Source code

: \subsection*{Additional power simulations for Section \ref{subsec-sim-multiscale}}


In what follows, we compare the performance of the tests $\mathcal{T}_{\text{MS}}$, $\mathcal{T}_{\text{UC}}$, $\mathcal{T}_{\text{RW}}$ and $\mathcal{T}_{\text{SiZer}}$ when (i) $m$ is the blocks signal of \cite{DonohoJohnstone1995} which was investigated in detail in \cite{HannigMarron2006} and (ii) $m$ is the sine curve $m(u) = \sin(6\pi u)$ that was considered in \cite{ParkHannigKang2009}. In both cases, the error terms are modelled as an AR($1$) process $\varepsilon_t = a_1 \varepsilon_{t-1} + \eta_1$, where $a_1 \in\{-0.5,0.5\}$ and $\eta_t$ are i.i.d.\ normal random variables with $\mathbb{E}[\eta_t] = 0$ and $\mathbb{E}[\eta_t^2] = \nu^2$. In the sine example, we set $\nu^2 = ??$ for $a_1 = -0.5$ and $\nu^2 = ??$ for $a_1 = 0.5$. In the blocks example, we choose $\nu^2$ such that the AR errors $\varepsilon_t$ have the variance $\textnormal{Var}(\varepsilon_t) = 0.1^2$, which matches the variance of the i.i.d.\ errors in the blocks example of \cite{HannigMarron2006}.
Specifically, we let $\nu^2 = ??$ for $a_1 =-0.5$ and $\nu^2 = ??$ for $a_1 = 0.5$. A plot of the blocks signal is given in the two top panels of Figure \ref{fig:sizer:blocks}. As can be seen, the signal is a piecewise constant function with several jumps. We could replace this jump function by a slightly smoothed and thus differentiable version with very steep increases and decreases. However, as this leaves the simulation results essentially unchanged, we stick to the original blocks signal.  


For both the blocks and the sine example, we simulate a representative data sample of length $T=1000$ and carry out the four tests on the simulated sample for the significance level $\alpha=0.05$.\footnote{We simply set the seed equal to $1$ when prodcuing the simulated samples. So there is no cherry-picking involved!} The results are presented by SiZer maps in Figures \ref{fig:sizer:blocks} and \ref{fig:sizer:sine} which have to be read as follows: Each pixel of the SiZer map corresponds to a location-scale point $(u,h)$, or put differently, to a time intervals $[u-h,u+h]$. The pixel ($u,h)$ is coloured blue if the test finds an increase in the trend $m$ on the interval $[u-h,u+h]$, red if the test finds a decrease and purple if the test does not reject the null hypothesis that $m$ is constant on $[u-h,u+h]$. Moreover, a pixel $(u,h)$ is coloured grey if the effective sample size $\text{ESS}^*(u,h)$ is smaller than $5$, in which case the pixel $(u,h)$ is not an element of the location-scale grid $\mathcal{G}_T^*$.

------------

(Task item) Of the entries above, repeat exactly the lines between the line with "power simulations for" and the line with "In what follows, we", inclusive, and no others.

(Your response)
: \subsection*{Additional power simulations for Section \ref{subsec-sim-multiscale}}


In what follows, we compare the performance of the tests $\mathcal{T}_{\text{MS}}$, $\mathcal{T}_{\text{UC}}$, $\mathcal{T}_{\text{RW}}$ and $\mathcal{T}_{\text{SiZer}}$ when (i) $m$ is the blocks signal of \cite{DonohoJohnstone1995} which was investigated in detail in \cite{HannigMarron2006} and (ii) $m$ is the sine curve $m(u) = \sin(6\pi u)$ that was considered in \cite{ParkHannigKang2009}. In both cases, the error terms are modelled as an AR($1$) process $\varepsilon_t = a_1 \varepsilon_{t-1} + \eta_1$, where $a_1 \in\{-0.5,0.5\}$ and $\eta_t$ are i.i.d.\ normal random variables with $\mathbb{E}[\eta_t] = 0$ and $\mathbb{E}[\eta_t^2] = \nu^2$. In the sine example, we set $\nu^2 = ??$ for $a_1 = -0.5$ and $\nu^2 = ??$ for $a_1 = 0.5$. In the blocks example, we choose $\nu^2$ such that the AR errors $\varepsilon_t$ have the variance $\textnormal{Var}(\varepsilon_t) = 0.1^2$, which matches the variance of the i.i.d.\ errors in the blocks example of \cite{HannigMarron2006}.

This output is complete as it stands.